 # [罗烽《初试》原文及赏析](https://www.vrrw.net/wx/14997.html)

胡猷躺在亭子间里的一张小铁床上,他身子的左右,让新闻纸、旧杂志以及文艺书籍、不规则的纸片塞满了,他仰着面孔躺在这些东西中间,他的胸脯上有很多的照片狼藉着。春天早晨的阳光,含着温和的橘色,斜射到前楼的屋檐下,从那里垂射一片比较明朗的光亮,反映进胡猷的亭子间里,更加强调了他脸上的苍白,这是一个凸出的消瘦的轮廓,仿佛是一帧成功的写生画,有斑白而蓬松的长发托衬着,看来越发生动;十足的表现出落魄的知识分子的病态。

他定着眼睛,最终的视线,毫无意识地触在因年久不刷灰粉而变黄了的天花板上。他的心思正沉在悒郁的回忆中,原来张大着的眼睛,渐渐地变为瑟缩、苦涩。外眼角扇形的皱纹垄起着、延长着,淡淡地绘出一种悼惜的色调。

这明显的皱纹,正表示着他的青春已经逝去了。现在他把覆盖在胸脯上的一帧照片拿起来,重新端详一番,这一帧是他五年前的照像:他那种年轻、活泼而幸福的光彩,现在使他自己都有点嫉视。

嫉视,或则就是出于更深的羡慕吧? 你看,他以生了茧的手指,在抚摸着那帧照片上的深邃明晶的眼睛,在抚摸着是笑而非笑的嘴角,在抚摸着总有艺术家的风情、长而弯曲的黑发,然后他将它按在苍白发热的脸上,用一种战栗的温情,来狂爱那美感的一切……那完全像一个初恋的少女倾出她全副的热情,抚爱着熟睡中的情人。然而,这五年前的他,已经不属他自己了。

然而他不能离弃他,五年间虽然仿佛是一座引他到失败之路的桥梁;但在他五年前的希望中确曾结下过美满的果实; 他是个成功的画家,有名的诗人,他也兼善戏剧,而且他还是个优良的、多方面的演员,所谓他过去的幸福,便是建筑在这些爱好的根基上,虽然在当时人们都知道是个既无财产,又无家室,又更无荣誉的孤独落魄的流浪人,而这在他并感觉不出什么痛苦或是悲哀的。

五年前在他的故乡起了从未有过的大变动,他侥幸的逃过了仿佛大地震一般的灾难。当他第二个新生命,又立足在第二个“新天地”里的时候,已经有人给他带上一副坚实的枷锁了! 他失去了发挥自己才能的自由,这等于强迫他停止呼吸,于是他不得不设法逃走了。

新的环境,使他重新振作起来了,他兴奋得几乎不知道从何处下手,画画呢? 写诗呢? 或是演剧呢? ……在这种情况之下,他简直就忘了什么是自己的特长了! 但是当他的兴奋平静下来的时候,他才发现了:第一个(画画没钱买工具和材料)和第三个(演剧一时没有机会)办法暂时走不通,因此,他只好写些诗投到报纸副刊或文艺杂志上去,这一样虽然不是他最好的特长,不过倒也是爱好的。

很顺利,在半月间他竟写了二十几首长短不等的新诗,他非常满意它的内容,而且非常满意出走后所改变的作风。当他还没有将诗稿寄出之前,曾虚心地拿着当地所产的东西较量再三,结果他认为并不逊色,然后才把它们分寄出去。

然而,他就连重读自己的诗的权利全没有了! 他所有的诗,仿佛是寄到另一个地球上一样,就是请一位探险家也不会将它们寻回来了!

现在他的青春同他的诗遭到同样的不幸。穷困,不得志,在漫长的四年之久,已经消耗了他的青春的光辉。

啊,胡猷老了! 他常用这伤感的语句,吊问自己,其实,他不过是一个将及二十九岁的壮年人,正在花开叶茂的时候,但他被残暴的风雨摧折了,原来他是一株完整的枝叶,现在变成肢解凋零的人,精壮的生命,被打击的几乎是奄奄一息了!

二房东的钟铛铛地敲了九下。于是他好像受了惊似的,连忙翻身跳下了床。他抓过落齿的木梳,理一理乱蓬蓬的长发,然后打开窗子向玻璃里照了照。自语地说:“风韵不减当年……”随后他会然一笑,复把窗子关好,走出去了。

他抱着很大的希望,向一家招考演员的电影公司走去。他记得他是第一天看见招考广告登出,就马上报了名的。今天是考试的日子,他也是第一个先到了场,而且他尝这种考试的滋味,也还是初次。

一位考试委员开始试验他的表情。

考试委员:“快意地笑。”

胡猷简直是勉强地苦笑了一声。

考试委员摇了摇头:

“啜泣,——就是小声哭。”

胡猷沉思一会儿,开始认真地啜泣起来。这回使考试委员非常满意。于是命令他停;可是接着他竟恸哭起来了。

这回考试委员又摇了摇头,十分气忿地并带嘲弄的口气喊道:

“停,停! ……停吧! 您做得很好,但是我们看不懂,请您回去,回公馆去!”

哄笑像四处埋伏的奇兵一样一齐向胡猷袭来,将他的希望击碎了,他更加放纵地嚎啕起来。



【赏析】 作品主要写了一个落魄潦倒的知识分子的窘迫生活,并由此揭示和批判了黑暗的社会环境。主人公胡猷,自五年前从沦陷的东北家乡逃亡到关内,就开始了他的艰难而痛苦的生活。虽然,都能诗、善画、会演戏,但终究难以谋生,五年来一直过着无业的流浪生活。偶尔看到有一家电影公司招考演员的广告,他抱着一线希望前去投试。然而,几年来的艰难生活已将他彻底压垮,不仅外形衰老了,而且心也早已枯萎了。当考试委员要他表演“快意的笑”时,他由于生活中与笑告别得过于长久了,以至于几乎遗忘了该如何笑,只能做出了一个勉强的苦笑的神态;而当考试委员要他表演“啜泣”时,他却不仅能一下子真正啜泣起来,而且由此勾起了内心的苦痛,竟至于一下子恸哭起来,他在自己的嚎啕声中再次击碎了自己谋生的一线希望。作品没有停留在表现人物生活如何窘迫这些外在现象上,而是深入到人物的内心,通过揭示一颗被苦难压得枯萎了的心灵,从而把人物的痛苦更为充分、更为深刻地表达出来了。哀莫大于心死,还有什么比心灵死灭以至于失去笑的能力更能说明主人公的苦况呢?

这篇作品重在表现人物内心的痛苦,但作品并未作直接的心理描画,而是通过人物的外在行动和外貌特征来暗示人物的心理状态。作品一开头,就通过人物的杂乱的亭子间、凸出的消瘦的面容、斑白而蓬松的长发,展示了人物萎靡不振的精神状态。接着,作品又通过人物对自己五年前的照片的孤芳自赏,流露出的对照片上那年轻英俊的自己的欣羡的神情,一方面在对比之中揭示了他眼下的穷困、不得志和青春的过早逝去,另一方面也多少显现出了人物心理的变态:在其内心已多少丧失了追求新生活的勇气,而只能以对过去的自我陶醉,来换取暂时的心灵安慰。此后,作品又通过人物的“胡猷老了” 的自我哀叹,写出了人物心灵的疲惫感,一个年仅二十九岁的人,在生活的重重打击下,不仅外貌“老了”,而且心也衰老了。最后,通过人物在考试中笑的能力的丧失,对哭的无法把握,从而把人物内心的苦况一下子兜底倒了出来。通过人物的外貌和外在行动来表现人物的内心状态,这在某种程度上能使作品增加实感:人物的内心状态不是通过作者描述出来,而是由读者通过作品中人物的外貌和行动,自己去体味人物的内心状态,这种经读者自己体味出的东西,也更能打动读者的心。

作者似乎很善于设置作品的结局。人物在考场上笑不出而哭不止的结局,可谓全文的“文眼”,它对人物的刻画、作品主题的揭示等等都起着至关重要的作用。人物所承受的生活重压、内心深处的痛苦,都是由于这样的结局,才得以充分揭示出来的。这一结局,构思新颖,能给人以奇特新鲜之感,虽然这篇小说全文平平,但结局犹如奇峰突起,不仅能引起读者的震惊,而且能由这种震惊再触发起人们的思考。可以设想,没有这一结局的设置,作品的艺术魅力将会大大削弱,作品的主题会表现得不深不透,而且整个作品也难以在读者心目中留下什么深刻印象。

☆ ☆ ☆ ☆ ☆ ☆ ☆

What this task involves: Each record above should be transcribed exactly.

Response box:
 # [罗烽《初试》原文及赏析](https://www.vrrw.net/wx/14997.html)

胡猷躺在亭子间里的一张小铁床上,他身子的左右,让新闻纸、旧杂志以及文艺书籍、不规则的纸片塞满了,他仰着面孔躺在这些东西中间,他的胸脯上有很多的照片狼藉着。春天早晨的阳光,含着温和的橘色,斜射到前楼的屋檐下,从那里垂射一片比较明朗的光亮,反映进胡猷的亭子间里,更加强调了他脸上的苍白,这是一个凸出的消瘦的轮廓,仿佛是一帧成功的写生画,有斑白而蓬松的长发托衬着,看来越发生动;十足的表现出落魄的知识分子的病态。

他定着眼睛,最终的视线,毫无意识地触在因年久不刷灰粉而变黄了的天花板上。他的心思正沉在悒郁的回忆中,原来张大着的眼睛,渐渐地变为瑟缩、苦涩。外眼角扇形的皱纹垄起着、延长着,淡淡地绘出一种悼惜的色调。

这明显的皱纹,正表示着他的青春已经逝去了。现在他把覆盖在胸脯上的一帧照片拿起来,重新端详一番,这一帧是他五年前的照像:他那种年轻、活泼而幸福的光彩,现在使他自己都有点嫉视。

嫉视,或则就是出于更深的羡慕吧? 你看,他以生了茧的手指,在抚摸着那帧照片上的深邃明晶的眼睛,在抚摸着是笑而非笑的嘴角,在抚摸着总有艺术家的风情、长而弯曲的黑发,然后他将它按在苍白发热的脸上,用一种战栗的温情,来狂爱那美感的一切……那完全像一个初恋的少女倾出她全副的热情,抚爱着熟睡中的情人。然而,这五年前的他,已经不属他自己了。

然而他不能离弃他,五年间虽然仿佛是一座引他到失败之路的桥梁;但在他五年前的希望中确曾结下过美满的果实; 他是个成功的画家,有名的诗人,他也兼善戏剧,而且他还是个优良的、多方面的演员,所谓他过去的幸福,便是建筑在这些爱好的根基上,虽然在当时人们都知道是个既无财产,又无家室,又更无荣誉的孤独落魄的流浪人,而这在他并感觉不出什么痛苦或是悲哀的。

五年前在他的故乡起了从未有过的大变动,他侥幸的逃过了仿佛大地震一般的灾难。当他第二个新生命,又立足在第二个“新天地”里的时候,已经有人给他带上一副坚实的枷锁了! 他失去了发挥自己才能的自由,这等于强迫他停止呼吸,于是他不得不设法逃走了。

新的环境,使他重新振作起来了,他兴奋得几乎不知道从何处下手,画画呢? 写诗呢? 或是演剧呢? ……在这种情况之下,他简直就忘了什么是自己的特长了! 但是当他的兴奋平静下来的时候,他才发现了:第一个(画画没钱买工具和材料)和第三个(演剧一时没有机会)办法暂时走不通,因此,他只好写些诗投到报纸副刊或文艺杂志上去,这一样虽然不是他最好的特长,不过倒也是爱好的。

很顺利,在半月间他竟写了二十几首长短不等的新诗,他非常满意它的内容,而且非常满意出走后所改变的作风。当他还没有将诗稿寄出之前,曾虚心地拿着当地所产的东西较量再三,结果他认为并不逊色,然后才把它们分寄出去。

然而,他就连重读自己的诗的权利全没有了! 他所有的诗,仿佛是寄到另一个地球上一样,就是请一位探险家也不会将它们寻回来了!

现在他的青春同他的诗遭到同样的不幸。穷困,不得志,在漫长的四年之久,已经消耗了他的青春的光辉。

啊,胡猷老了! 他常用这伤感的语句,吊问自己,其实,他不过是一个将及二十九岁的壮年人,正在花开叶茂的时候,但他被残暴的风雨摧折了,原来他是一株完整的枝叶,现在变成肢解凋零的人,精壮的生命,被打击的几乎是奄奄一息了!

二房东的钟铛铛地敲了九下。于是他好像受了惊似的,连忙翻身跳下了床。他抓过落齿的木梳,理一理乱蓬蓬的长发,然后打开窗子向玻璃里照了照。自语地说:“风韵不减当年……”随后他会然一笑,复把窗子关好,走出去了。

他抱着很大的希望,向一家招考演员的电影公司走去。他记得他是第一天看见招考广告登出,就马上报了名的。今天是考试的日子,他也是第一个先到了场,而且他尝这种考试的滋味,也还是初次。

一位考试委员开始试验他的表情。

考试委员:“快意地笑。”

胡猷简直是勉强地苦笑了一声。

考试委员摇了摇头:

“啜泣,——就是小声哭。”

胡猷沉思一会儿,开始认真地啜泣起来。这回使考试委员非常满意。于是命令他停;可是接着他竟恸哭起来了。

这回考试委员又摇了摇头,十分气忿地并带嘲弄的口气喊道:

“停,停! ……停吧! 您做得很好,但是我们看不懂,请您回去,回公馆去!”

哄笑像四处埋伏的奇兵一样一齐向胡猷袭来,将他的希望击碎了,他更加放纵地嚎啕起来。



【赏析】 作品主要写了一个落魄潦倒的知识分子的窘迫生活,并由此揭示和批判了黑暗的社会环境。主人公胡猷,自五年前从沦陷的东北家乡逃亡到关内,就开始了他的艰难而痛苦的生活。虽然,都能诗、善画、会演戏,但终究难以谋生,五年来一直过着无业的流浪生活。偶尔看到有一家电影公司招考演员的广告,他抱着一线希望前去投试。然而,几年来的艰难生活已将他彻底压垮,不仅外形衰老了,而且心也早已枯萎了。当考试委员要他表演“快意的笑”时,他由于生活中与笑告别得过于长久了,以至于几乎遗忘了该如何笑,只能做出了一个勉强的苦笑的神态;而当考试委员要他表演“啜泣”时,他却不仅能一下子真正啜泣起来,而且由此勾起了内心的苦痛,竟至于一下子恸哭起来,他在自己的嚎啕声中再次击碎了自己谋生的一线希望。作品没有停留在表现人物生活如何窘迫这些外在现象上,而是深入到人物的内心,通过揭示一颗被苦难压得枯萎了的心灵,从而把人物的痛苦更为充分、更为深刻地表达出来了。哀莫大于心死,还有什么比心灵死灭以至于失去笑的能力更能说明主人公的苦况呢?

这篇作品重在表现人物内心的痛苦,但作品并未作直接的心理描画,而是通过人物的外在行动和外貌特征来暗示人物的心理状态。作品一开头,就通过人物的杂乱的亭子间、凸出的消瘦的面容、斑白而蓬松的长发,展示了人物萎靡不振的精神状态。接着,作品又通过人物对自己五年前的照片的孤芳自赏,流露出的对照片上那年轻英俊的自己的欣羡的神情,一方面在对比之中揭示了他眼下的穷困、不得志和青春的过早逝去,另一方面也多少显现出了人物心理的变态:在其内心已多少丧失了追求新生活的勇气,而只能以对过去的自我陶醉,来换取暂时的心灵安慰。此后,作品又通过人物的“胡猷老了” 的自我哀叹,写出了人物心灵的疲惫感,一个年仅二十九岁的人,在生活的重重打击下,不仅外貌“老了”,而且心也衰老了。最后,通过人物在考试中笑的能力的丧失,对哭的无法把握,从而把人物内心的苦况一下子兜底倒了出来。通过人物的外貌和外在行动来表现人物的内心状态,这在某种程度上能使作品增加实感:人物的内心状态不是通过作者描述出来,而是由读者通过作品中人物的外貌和行动,自己去体味人物的内心状态,这种经读者自己体味出的东西,也更能打动读者的心。

作者似乎很善于设置作品的结局。人物在考场上笑不出而哭不止的结局,可谓全文的“文眼”,它对人物的刻画、作品主题的揭示等等都起着至关重要的作用。人物所承受的生活重压、内心深处的痛苦,都是由于这样的结局,才得以充分揭示出来的。这一结局,构思新颖,能给人以奇特新鲜之感,虽然这篇小说全文平平,但结局犹如奇峰突起,不仅能引起读者的震惊,而且能由这种震惊再触发起人们的思考。可以设想,没有这一结局的设置,作品的艺术魅力将会大大削弱,作品的主题会表现得不深不透,而且整个作品也难以在读者心目中留下什么深刻印象。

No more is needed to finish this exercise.